The Court thus observed that it is only the Hon’ble Supreme Court under Article 142 of the Constitution of India, that can clarify as to whether the orders passed under the erstwhile WBHIRA, are saved and the execution thereof can be continued post the decision in the Forum for People’s Collective Case (Supra) or whether the execution should be carried out under the Real Estate Regulation Authority Act, 2016 keeping in view the decision of the Supreme Court in State of Manipur v. Surjakumar Okram, 2022 SCC OnLine SC 130.

[Saptaparna Ray v. District Magistrate and Collector, 2022 SCC OnLine Cal 436, decided on 28-02-2022]

For the petitioner: Ms Priyanka Agarwal

For the private respondent: Mr Pratip Mukherjee, Mr Ranjit Rajak

For the State: Mr Raha Saha, Mr Biswabrata Basu Mallick

Suchita Shukla, Editorial Assistant has put this report together 

Case BriefsHigh Courts

Bombay High Court: The Division Bench of S.J. Kathawalla and Milind N. Jadhav, JJ., directed the builders who failed to refund the buyers their amount to date to establish that they are virtually paupers not having funds in their bank accounts and their standard of living also bears out the same.

Instant petition was filed by a retired pensioner. It was submitted that the petitioner by registered sale agreement purchased a residential flat for a total consideration of Rs 62, 77,310.

Respondents 6 and 7 were the partners of Respondent 5-Firm.

It was submitted that the possession of the said flat was to be given by 31-05-2015. An amount of Rs 61,58, 136 was paid from time to time to respondent 5 towards the purchase of the said flat. Though the building could not be completed due to several irregularities.

Petitioner filed a statutory complaint with respondent 4 – Maharashtra Real Estate Regulatory Authority seeking withdrawal from the project and refund of monies paid along with interest. Respondent 4 directed respondent 5 to refund the amount collected with the interest of @10.05% p.a.

Petitioner had again approached the respondents 5 to 7 for seeking compliance with the RERA Order, yet the same was neglected. Further, an execution application was filed wherein recovery warrant was issued under Section 40(1) of the RERA Act against respondents 5 to 7 which was forwarded to respondent 2 – Collector for execution and enforcement.
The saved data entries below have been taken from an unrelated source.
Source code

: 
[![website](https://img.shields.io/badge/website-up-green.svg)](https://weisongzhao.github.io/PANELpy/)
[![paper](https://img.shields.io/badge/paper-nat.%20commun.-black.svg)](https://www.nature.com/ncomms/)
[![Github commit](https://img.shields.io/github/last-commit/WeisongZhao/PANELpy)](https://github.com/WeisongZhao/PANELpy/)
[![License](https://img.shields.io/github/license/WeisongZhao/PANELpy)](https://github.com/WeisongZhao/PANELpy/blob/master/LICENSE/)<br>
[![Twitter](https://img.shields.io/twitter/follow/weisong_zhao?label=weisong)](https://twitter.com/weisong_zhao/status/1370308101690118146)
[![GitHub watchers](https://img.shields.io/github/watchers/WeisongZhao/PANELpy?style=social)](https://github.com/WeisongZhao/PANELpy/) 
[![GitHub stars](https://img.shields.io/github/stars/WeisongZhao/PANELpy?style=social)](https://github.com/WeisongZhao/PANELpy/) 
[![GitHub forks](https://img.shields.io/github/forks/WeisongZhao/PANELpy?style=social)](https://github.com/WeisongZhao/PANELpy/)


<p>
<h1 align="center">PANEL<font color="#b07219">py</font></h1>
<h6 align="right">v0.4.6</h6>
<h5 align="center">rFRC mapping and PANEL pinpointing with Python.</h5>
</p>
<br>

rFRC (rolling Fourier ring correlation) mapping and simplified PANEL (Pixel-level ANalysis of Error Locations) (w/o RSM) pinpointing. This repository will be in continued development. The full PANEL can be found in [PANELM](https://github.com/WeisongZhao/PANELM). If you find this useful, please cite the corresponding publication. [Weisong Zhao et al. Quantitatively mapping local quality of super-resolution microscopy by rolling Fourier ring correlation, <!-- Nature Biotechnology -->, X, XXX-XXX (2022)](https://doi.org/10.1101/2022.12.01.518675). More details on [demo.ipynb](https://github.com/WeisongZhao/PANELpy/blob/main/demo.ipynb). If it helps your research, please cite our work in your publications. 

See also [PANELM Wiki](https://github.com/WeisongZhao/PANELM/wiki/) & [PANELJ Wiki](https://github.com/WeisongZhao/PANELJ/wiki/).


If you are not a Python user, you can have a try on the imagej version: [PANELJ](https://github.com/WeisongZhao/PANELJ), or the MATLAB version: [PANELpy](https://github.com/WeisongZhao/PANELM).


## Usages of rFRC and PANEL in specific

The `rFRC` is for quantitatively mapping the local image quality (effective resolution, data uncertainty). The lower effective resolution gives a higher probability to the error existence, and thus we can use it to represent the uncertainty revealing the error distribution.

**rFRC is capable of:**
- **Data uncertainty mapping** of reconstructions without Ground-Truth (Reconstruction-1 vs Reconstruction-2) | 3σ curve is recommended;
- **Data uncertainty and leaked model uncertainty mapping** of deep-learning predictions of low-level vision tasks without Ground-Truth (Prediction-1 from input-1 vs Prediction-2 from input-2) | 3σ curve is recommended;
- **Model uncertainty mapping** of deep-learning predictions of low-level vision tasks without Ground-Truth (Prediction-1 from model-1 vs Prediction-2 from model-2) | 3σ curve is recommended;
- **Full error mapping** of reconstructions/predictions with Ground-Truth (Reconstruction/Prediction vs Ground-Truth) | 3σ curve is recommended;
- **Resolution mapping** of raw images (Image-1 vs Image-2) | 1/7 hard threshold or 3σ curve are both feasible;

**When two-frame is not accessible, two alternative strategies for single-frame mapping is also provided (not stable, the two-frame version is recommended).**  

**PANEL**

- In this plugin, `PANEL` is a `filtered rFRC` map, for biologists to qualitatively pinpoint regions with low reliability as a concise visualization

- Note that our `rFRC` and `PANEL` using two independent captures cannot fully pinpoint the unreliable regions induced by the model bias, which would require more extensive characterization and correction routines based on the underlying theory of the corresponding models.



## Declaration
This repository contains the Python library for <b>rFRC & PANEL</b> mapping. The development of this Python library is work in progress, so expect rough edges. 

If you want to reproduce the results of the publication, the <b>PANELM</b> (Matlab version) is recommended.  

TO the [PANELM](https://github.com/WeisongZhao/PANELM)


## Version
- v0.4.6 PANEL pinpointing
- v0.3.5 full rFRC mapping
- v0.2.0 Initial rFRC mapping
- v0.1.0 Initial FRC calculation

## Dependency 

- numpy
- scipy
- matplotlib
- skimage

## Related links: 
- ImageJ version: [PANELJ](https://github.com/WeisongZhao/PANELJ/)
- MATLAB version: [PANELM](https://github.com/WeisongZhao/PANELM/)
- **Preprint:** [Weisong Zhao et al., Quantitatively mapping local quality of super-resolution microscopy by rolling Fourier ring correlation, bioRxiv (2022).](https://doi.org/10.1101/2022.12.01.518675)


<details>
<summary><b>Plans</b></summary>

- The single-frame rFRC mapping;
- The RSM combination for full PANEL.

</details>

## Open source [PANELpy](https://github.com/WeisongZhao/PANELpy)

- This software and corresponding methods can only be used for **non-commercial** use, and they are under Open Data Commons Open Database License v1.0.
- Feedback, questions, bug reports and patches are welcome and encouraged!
Till 2018, no action took place.

Further, the petitioner apprehended that the respondents 5 to 7 were attempting to avoid and delay the execution of the Recovery Warrant and meanwhile they were disposing of their assets in order to circumvent the due process of law.

In 2021, respondents 5 to 7 approached the petitioner for settlement, however, they committed default in payment of the first installment itself and breached the Memorandum of Understanding.

Petitioner, being aggrieved by the laxity on the part of the Statutory Authorities in execution and enforcement of the Recovery Warrant, approached this Court by the present petition.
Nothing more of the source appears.